1979: English 100 was developed.

1980: English 100 was instituted.

1982: Dr. Harris left to take a position at Texas Tech University, Dr. Glenna Howell, who had been hired to supervise developmental reading courses, was made Director of the Reading Center, and Dr. Moseley became the Director of the Writing Center.

1983: Dr. Jonz resigned as CSC Director to devote his time to teaching and research, and Drs. Howell and Moseley became co-directors.

1985-89: A lack of funding forced the Reading Center to close and remain closed until 1989.

1989: Renewed, statewide interest in developmental education generated by the new high-stakes, state-mandated test the Texas Academic Skills Program (TASP), the Reading Center was reopened for the fall of 1989 with Dr. Liz Buckley as supervisor.

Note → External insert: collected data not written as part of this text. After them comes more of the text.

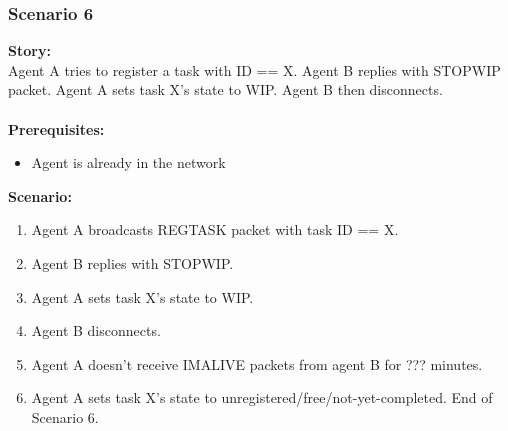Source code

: \documentclass{article}
\begin{document}
\subsubsection{Scenario 6}
\noindent\textbf{Story:} \\
Agent A tries to register a task with ID == X. Agent B replies with STOPWIP packet. Agent A sets task X's state to WIP. Agent B then disconnects. \\\\
\textbf{Prerequisites:}
\begin{itemize}
    \item Agent is already in the network
\end{itemize}
\textbf{Scenario:}
\begin{enumerate}
    \item Agent A broadcasts REGTASK packet with task ID == X.
    \item Agent B replies with STOPWIP.
    \item Agent A sets task X's state to WIP.
    \item Agent B disconnects.
    \item Agent A doesn't receive IMALIVE packets from agent B for ??? minutes.
    \item Agent A sets task X's state to unregistered/free/not-yet-completed. End of Scenario 6.
\end{enumerate}
\end{document}
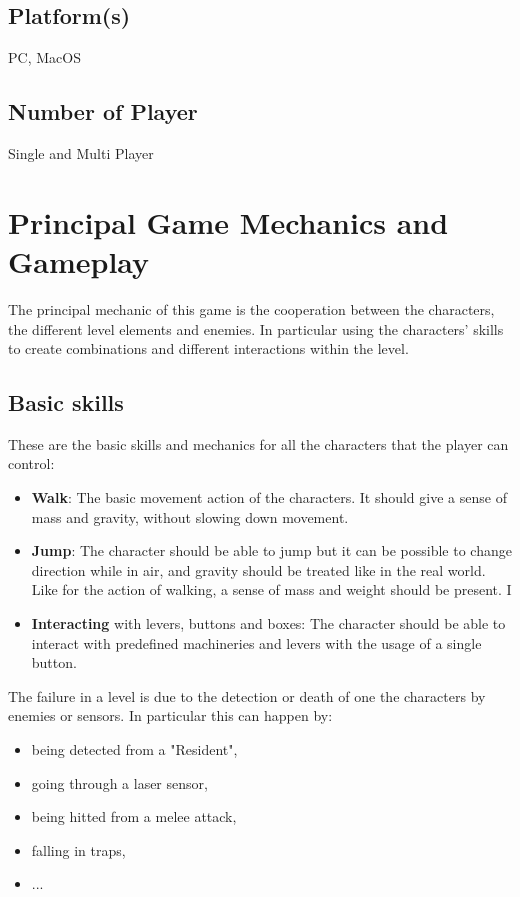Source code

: \documentclass[12pt, a4paper]{report}
\begin{document}
\section*{Platform(s)}
PC, MacOS
\section*{Number of Player}
Single and Multi Player

\chapter{Principal Game Mechanics and Gameplay}
The principal mechanic of this game is the cooperation between the characters, the different level elements and enemies. In particular using the characters’ skills to create combinations and different interactions within the level.

\section*{Basic skills}
These are the basic skills and mechanics for all the characters that the player can control:
\begin{itemize}
	\item \textbf{Walk}: The basic movement action of the characters. It should give a sense of mass and gravity, without slowing down movement.
	\item \textbf{Jump}: The character should be able to jump but it can be possible to change direction while in air, and gravity should be treated like in the real world. Like for the action of walking, a sense of mass and weight should be present. 
	I\item \textbf{Interacting} with levers, buttons and boxes: The character should be able to interact with predefined machineries and levers with the usage of a single button.
\end{itemize}

The failure in a level is due to the detection or death of one the characters by enemies or sensors. In particular this can happen by:
\begin{itemize}
	\item being detected from a "Resident",
	\item going through a laser sensor,
	\item being hitted from a melee attack,
	\item falling in traps,
	\item ...
\end{itemize}
\end{document}

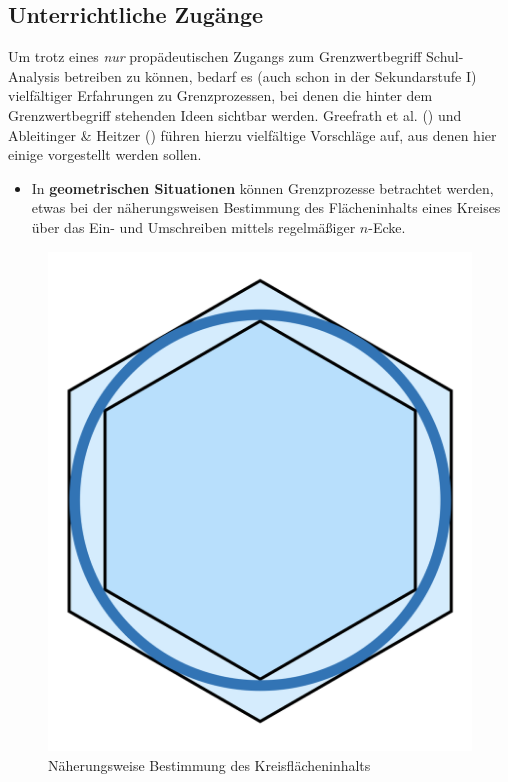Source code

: \documentclass[
]{scrbook}
\providecommand{\tightlist}{%
  \setlength{\itemsep}{0pt}\setlength{\parskip}{0pt}}
\theoremstyle{definition}
\theoremstyle{definition}
\theoremstyle{definition}
\theoremstyle{definition}
\theoremstyle{remark}
\begin{document}
\subsection{Unterrichtliche Zugänge}\label{unterrichtliche-zuguxe4nge}

Um trotz eines \emph{nur} propädeutischen Zugangs zum Grenzwertbegriff Schul-Analysis betreiben zu können, bedarf es (auch schon in der Sekundarstufe I) vielfältiger Erfahrungen zu Grenzprozessen, bei denen die hinter dem Grenzwertbegriff stehenden Ideen sichtbar werden. Greefrath et al. () und Ableitinger \& Heitzer () führen hierzu vielfältige Vorschläge auf, aus denen hier einige vorgestellt werden sollen.

\begin{itemize}
\tightlist
\item
  In \textbf{geometrischen Situationen} können Grenzprozesse betrachtet werden, etwas bei der näherungsweisen Bestimmung des Flächeninhalts eines Kreises über das Ein- und Umschreiben mittels regelmäßiger \(n\)-Ecke.
\end{itemize}

\begin{figure}

{\centering \includegraphics[width=0.5\linewidth]{pictures/10-Kreis} 

}

\caption{Näherungsweise Bestimmung des Kreisflächeninhalts}\label{fig:Kreis}
\end{figure}
\end{document}

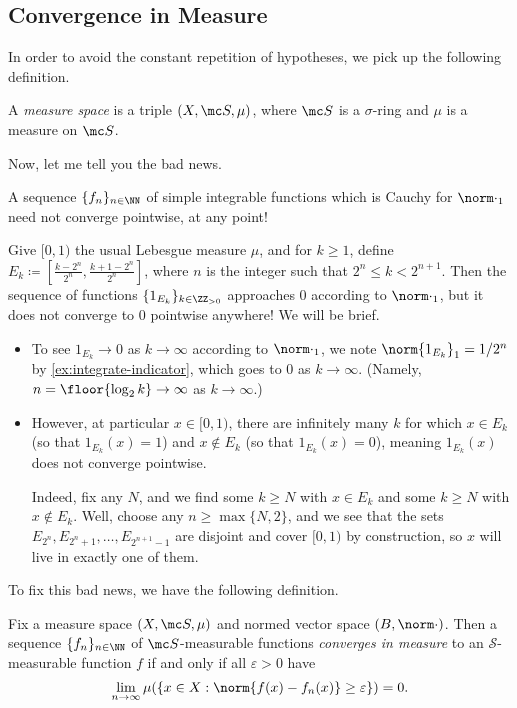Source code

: \documentclass[../notes.tex]{subfiles}
\begin{document}
\subsection{Convergence in Measure}
In order to avoid the constant repetition of hypotheses, we pick up the following definition.
\begin{definition}
	A \textit{measure space} is a triple $(X,\mc S,\mu)$, where $\mc S$ is a $\sigma$-ring and $\mu$ is a measure on $\mc S$.
\end{definition}
Now, let me tell you the bad news.
\begin{warn}
	A sequence $\{f_n\}_{n\in\NN}$ of simple integrable functions which is Cauchy for $\norm\cdot_1$ need not converge pointwise, at any point!
\end{warn}
\begin{example} \label{ex:the-bad-news}
	Give $[0,1)$ the usual Lebesgue measure $\mu$, and for $k\ge1$, define $E_k\coloneqq\left[\frac{k-2^{n}}{2^{n}},\frac{k+1-2^{n}}{2^{n}}\right]$, where $n$ is the integer such that $2^n\le k<2^{n+1}$. Then the sequence of functions $\{1_{E_k}\}_{k\in\ZZ_{>0}}$ approaches $0$ according to $\norm\cdot_1$, but it does not converge to $0$ pointwise anywhere! We will be brief.
	\begin{itemize}
		\item To see $1_{E_k}\to0$ as $k\to\infty$ according to $\norm\cdot_1$, we note $\norm{1_{E_k}}_1=1/2^n$ by \autoref{ex:integrate-indicator}, which goes to $0$ as $k\to\infty$. (Namely, $n=\floor{\log_2k}\to\infty$ as $k\to\infty$.)
		\item However, at particular $x\in[0,1)$, there are infinitely many $k$ for which $x\in E_k$ (so that $1_{E_k}(x)=1$) and $x\notin E_k$ (so that $1_{E_k}(x)=0$), meaning $1_{E_k}(x)$ does not converge pointwise.
		
		Indeed, fix any $N$, and we find some $k\ge N$ with $x\in E_k$ and some $k\ge N$ with $x\notin E_k$. Well, choose any $n\ge\max\{N,2\}$, and we see that the sets $E_{2^n},E_{2^n+1},\ldots,E_{2^{n+1}-1}$ are disjoint and cover $[0,1)$ by construction, so $x$ will live in exactly one of them.
	\end{itemize}
\end{example}
To fix this bad news, we have the following definition.
\begin{definition} \label{def:converge-in-measure}
	Fix a measure space $(X,\mc S,\mu)$ and normed vector space $(B,\norm\cdot)$. Then a sequence $\{f_n\}_{n\in\NN}$ of $\mc S$-measurable functions \textit{converges in measure} to an $\mathcal S$-measurable function $f$ if and only if all $\varepsilon>0$ have
	\[\lim_{n\to\infty}\mu(\{x\in X:\norm{f(x)-f_n(x)}\ge\varepsilon\})=0.\]
\end{definition}
\end{document}
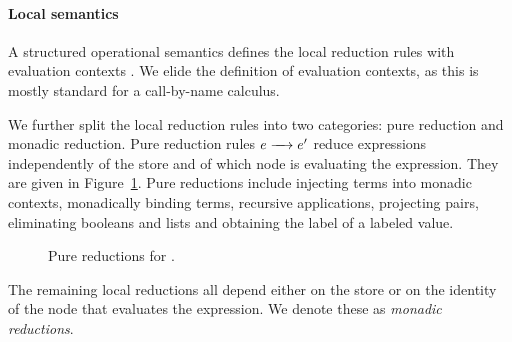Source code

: \paragraph{Local semantics}
A structured operational semantics defines the local reduction rules with evaluation contexts \cite{Felleisen:1988:TPF:73560.73576}. We elide the definition of evaluation contexts, as this is mostly standard for a call-by-name calculus.

We further split the local reduction rules into two categories: pure reduction and monadic reduction. Pure reduction rules $\steppure{\expr}{\expr'}$ reduce expressions independently of the store and of which node is evaluating the expression. They are given in Figure~\ref{fig:pure-reductions}. Pure reductions include injecting terms into monadic contexts, monadically binding terms, recursive applications, projecting pairs, eliminating booleans and lists and obtaining the label of a labeled value.

\begin{figure}
    \centering
    \caption{Pure reductions for \lang.}
    \label{fig:pure-reductions}
\end{figure}

The remaining local reductions all depend either on the store or on the identity of the node that evaluates the expression. We denote these as \emph{monadic reductions}.

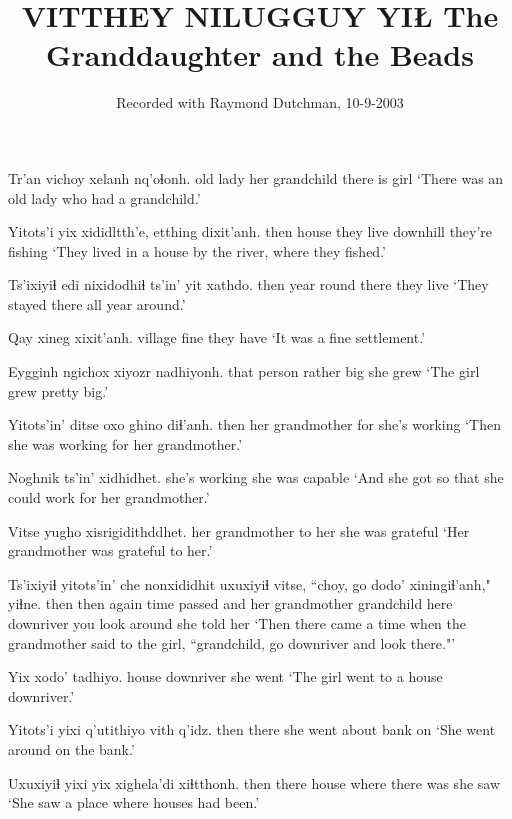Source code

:\documentclass[12pt]{article}
\begin{document}
\title{VITTHEY NILUGGUY YIŁ \newline The Granddaughter and the Beads}
\author{Recorded with Raymond Dutchman, 10-9-2003}
\date{}
\maketitle

\gll Tr'an vichoy xelanh nq'oɬonh.
{old lady} {her grandchild} {there is} girl
\glt `There was an old lady who had a grandchild.'
\glend

\gll Yitots'i yix xididltth'e, etthing dixit'anh.
then house {they live} downhill {they're fishing}
\glt `They lived in a house by the river, where they fished.'
\glend

\gll Ts'ixiyiɬ {edi nixidodhiɬ} ts'in' yit xathdo.
then {year round} {} there {they live}
\glt `They stayed there all year around.'
\glend

\gll Qay xineg xixit'anh.
village fine {they have}
\glt `It was a fine settlement.'
\glend

\gll Eygginh {ngichox xiyozr} nadhiyonh.
{that person} {rather big} {she grew}
\glt `The girl grew pretty big.'
\glend

\gll Yitots'in' ditse oxo {ghino diɬ'anh.} 
then {her grandmother} for {she's working} 
\glt `Then she was working for her grandmother.'
\glend

\gll Noghnik ts'in' xidhidhet.
{she's working} {} {she was capable}
\glt `And she got so that she could work for her grandmother.'
\glend

\gll Vitse yugho xisrigidithddhet.
{her grandmother} {to her} {she was grateful}
\glt `Her grandmother was grateful to her.'
\glend

\gll Ts'ixiyiɬ yitots'in' che nonxididhit uxuxiyiɬ vitse, ``choy, go dodo' xiningiɬ'anh," yiɬne.
then then again {time passed} and {her grandmother} grandchild here downriver {you look around} {she told her}
\glt `Then there came a time when the grandmother said to the girl, ``grandchild, go downriver and look there."'
\glend

\gll Yix xodo' tadhiyo.
house downriver {she went}
\glt `The girl went to a house downriver.'
\glend

\gll Yitots'i yixi q'utithiyo vith q'idz.
then there {she went about} bank on
\glt `She went around on the bank.'
\glend

\gll Uxuxiyiɬ yixi yix xighela'di xiɬtthonh.
then there house {where there was} {she saw}
\glt `She saw a place where houses had been.'
\glend
\end{document}
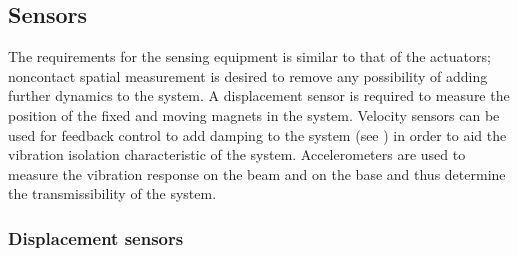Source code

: \documentclass[11pt,a4paper]{memoir}
\begin{document}
\subsection{Sensors}

The requirements for the sensing equipment is similar to that of the actuators; noncontact spatial measurement is desired to remove any possibility of adding further dynamics to the system.
A displacement sensor is required to measure the position of the fixed and moving magnets in the system.
Velocity sensors can be used for feedback control to add damping to the system (see ) in order to aid the vibration isolation characteristic of the system.
Accelerometers are used to measure the vibration response on the beam and on the base and thus determine the transmissibility of the system.

\subsubsection{Displacement sensors}
\end{document}
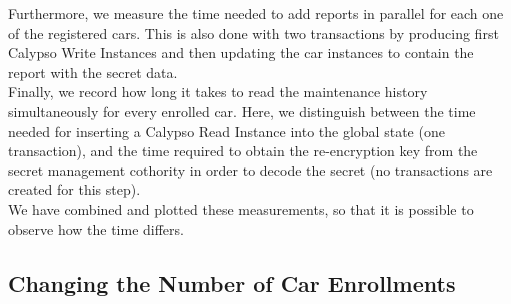 \newline
Furthermore, we measure the time needed to add reports in parallel for each one of the registered cars. This is also done with two transactions by producing first Calypso Write Instances and then updating the car instances to contain the report with the secret data.\\
\newline
Finally, we record how long it takes to read the maintenance history simultaneously for every enrolled car. Here, we distinguish between the time needed for inserting a Calypso Read Instance into the global state (one transaction), and the time required to obtain the re-encryption key from the secret management cothority in order to decode the secret (no transactions are created for this step).\\
\newline
We have combined and plotted these measurements, so that it is possible to observe how the time differs.


\subsection{Changing the Number of Car Enrollments}

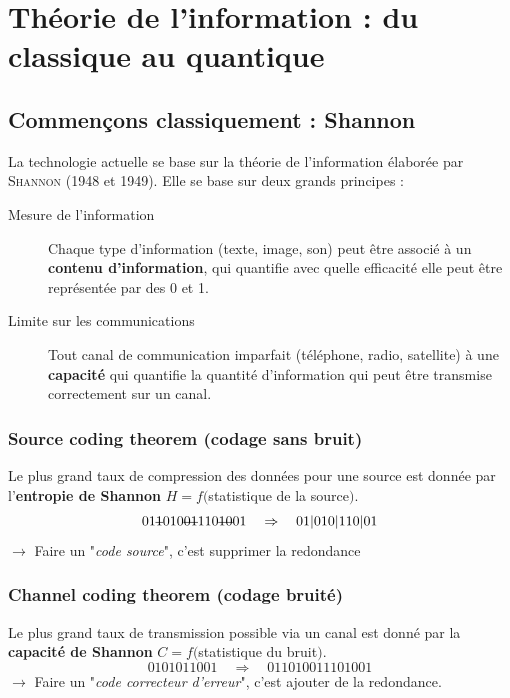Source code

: \section{Théorie de l'information : du classique au quantique}
\subsection{Commençons classiquement : Shannon}
La technologie actuelle se base sur la théorie de l'information élaborée par 
\textsc{Shannon} (1948 et 1949). Elle se base sur deux grands principes :
\begin{description}
\item[Mesure de l'information] Chaque type d'information (texte, image, son) peut être 
associé à un \textbf{contenu d'information}, qui quantifie avec quelle efficacité
elle peut être représentée par des 0 et 1.
\item[Limite sur les communications] Tout canal de communication imparfait (téléphone, 
radio, satellite) à une \textbf{capacité} qui quantifie la quantité d'information qui 
peut être transmise correctement sur un canal.
\end{description}

\subsubsection{Source coding theorem (codage sans bruit)}
Le plus grand taux de compression des données pour une source est donnée par 
l'\textbf{entropie de Shannon} $H=f($statistique de la source$)$.
\begin{equation}
01\text{\st{1}}010\text{\st{01}}110\text{\st{10}}01\quad\Rightarrow\quad 01|010|110|01
\end{equation}
$\to$ Faire un "\textit{code source}", c'est supprimer la redondance

\subsubsection{Channel coding theorem (codage bruité)}
Le plus grand taux de transmission possible via un canal est donné par la 
\textbf{capacité de Shannon} $C=f($statistique du bruit$)$.
\begin{equation}
0101011001\quad\Rightarrow\quad 011010011101001
\end{equation}
$\to$ Faire un "\textit{code correcteur d'erreur}", c'est ajouter de la redondance.


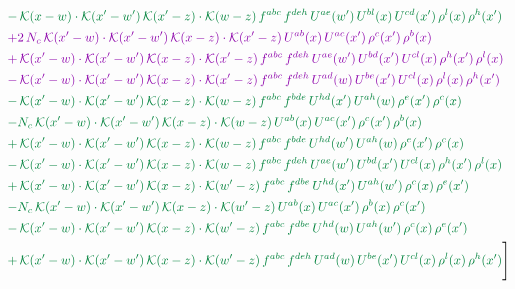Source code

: \documentclass[10pt]{article}
\numberwithin{equation}{section}
\begin{document}
\begin{align}
&{\color{JIM} -\,\mathcal{K}(x-w)\cdot\mathcal{K}(x'-w')\,\mathcal{K}(x'-z)\cdot\mathcal{K}(w-z)\,f^{abc}\,f^{deh}\,U^{ae}(w')\,U^{bl}(x)\,U^{cd}(x')\,\rho^{l}(x)\,\rho^{h}(x')} \notag\\
&{\color{CC} +2\,N_{c}\,\mathcal{K}(x'-w)\cdot\mathcal{K}(x'-w')\,\mathcal{K}(x-z)\cdot\mathcal{K}(x'-z)\,U^{ab}(x)\,U^{ac}(x')\,\rho^{c}(x')\,\rho^{b}(x)} \notag\\
&{\color{CC} +\,\mathcal{K}(x'-w)\cdot\mathcal{K}(x'-w')\,\mathcal{K}(x-z)\cdot\mathcal{K}(x'-z)\,f^{abc}\,f^{deh}\,U^{ae}(w')\,U^{bd}(x')\,U^{cl}(x)\,\rho^{h}(x')\,\rho^{l}(x)} \notag\\
&{\color{CC} -\,\mathcal{K}(x'-w)\cdot\mathcal{K}(x'-w')\,\mathcal{K}(x-z)\cdot\mathcal{K}(x'-z)\,f^{abc}\,f^{deh}\,U^{ad}(w)\,U^{be}(x')\,U^{cl}(x)\,\rho^{l}(x)\,\rho^{h}(x')} \notag\\
&{\color{JIM} -\,\mathcal{K}(x'-w)\cdot\mathcal{K}(x'-w')\,\mathcal{K}(x-z)\cdot\mathcal{K}(w-z)\,f^{abc}\,f^{bde}\,U^{hd}(x')\,U^{ah}(w)\,\rho^{e}(x')\,\rho^{c}(x)} \notag\\
&{\color{JIM} -N_{c}\,\mathcal{K}(x'-w)\cdot\mathcal{K}(x'-w')\,\mathcal{K}(x-z)\cdot\mathcal{K}(w-z)\,U^{ab}(x)\,U^{ac}(x')\,\rho^{c}(x')\,\rho^{b}(x)} \notag\\
&{\color{JIM} +\,\mathcal{K}(x'-w)\cdot\mathcal{K}(x'-w')\,\mathcal{K}(x-z)\cdot\mathcal{K}(w-z)\,f^{abc}\,f^{bde}\,U^{hd}(w')\,U^{ah}(w)\,\rho^{e}(x')\,\rho^{c}(x)} \notag\\
&{\color{JIM} -\,\mathcal{K}(x'-w)\cdot\mathcal{K}(x'-w')\,\mathcal{K}(x-z)\cdot\mathcal{K}(w-z)\,f^{abc}\,f^{deh}\,U^{ae}(w')\,U^{bd}(x')\,U^{cl}(x)\,\rho^{h}(x')\,\rho^{l}(x)} \notag\\
&{\color{JIM} +\,\mathcal{K}(x'-w)\cdot\mathcal{K}(x'-w')\,\mathcal{K}(x-z)\cdot\mathcal{K}(w'-z)\,f^{abc}\,f^{dbe}\,U^{hd}(x')\,U^{ah}(w')\,\rho^{c}(x)\,\rho^{e}(x')} \notag\\
&{\color{JIM} -N_{c}\,\mathcal{K}(x'-w)\cdot\mathcal{K}(x'-w')\,\mathcal{K}(x-z)\cdot\mathcal{K}(w'-z)\,U^{ab}(x)\,U^{ac}(x')\,\rho^{b}(x)\,\rho^{c}(x')} \notag\\
&{\color{JIM} -\,\mathcal{K}(x'-w)\cdot\mathcal{K}(x'-w')\,\mathcal{K}(x-z)\cdot\mathcal{K}(w'-z)\,f^{abc}\,f^{dbe}\,U^{hd}(w)\,U^{ah}(w')\,\rho^{c}(x)\,\rho^{e}(x')} \notag\\
&{\color{JIM} +\,\mathcal{K}(x'-w)\cdot\mathcal{K}(x'-w')\,\mathcal{K}(x-z)\cdot\mathcal{K}(w'-z)\,f^{abc}\,f^{deh}\,U^{ad}(w)\,U^{be}(x')\,U^{cl}(x)\,\rho^{l}(x)\,\rho^{h}(x') }\Bigg] \end{align}
\end{document}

1990: Dr. Moseley resigned to go into full-time teaching, and Dr. Buckley took her place as Director.

 

 1989: STATE MANDATED STANDARDIZED TESTING AND THE "NEW" WRITING CENTER

In 1989, the State of Texas forced all Texas State colleges and universities to rework their writing centers and basic writing programs in ways few of us could have anticipated and even fewer desired. The "TASP Law," passed in 1989,  required any student planning to attend a Texas State college or university to take and pass the Texas Academic Skills Program (TASP Test) before they could be fully admitted.  TASP (now THEA) includes three sections, one tests "Reading" through a series of short, unrelated passages followed by multiple-choice questions, another tests "Writing" via a timed writing sample (a pro/con response to a short prompt) and multiple-choice questions on usage and grammar, and a third tests "Math." From 1989 until just last year when the law was repealed by SB 286, TASP Law required all students failing any section of this skills-based test to receive some sort of "remediation" until they did (Lile, "Texas Success Initiative Replaces TASP") . Working from the conceptual framework that as determined by this Test, such students "were not ready for college-level work"--as one staff member of the Texas Higher Education Coordinating Board put it--TASP Law did not allow Texas State colleges and universities to offer credit for these remediation programs.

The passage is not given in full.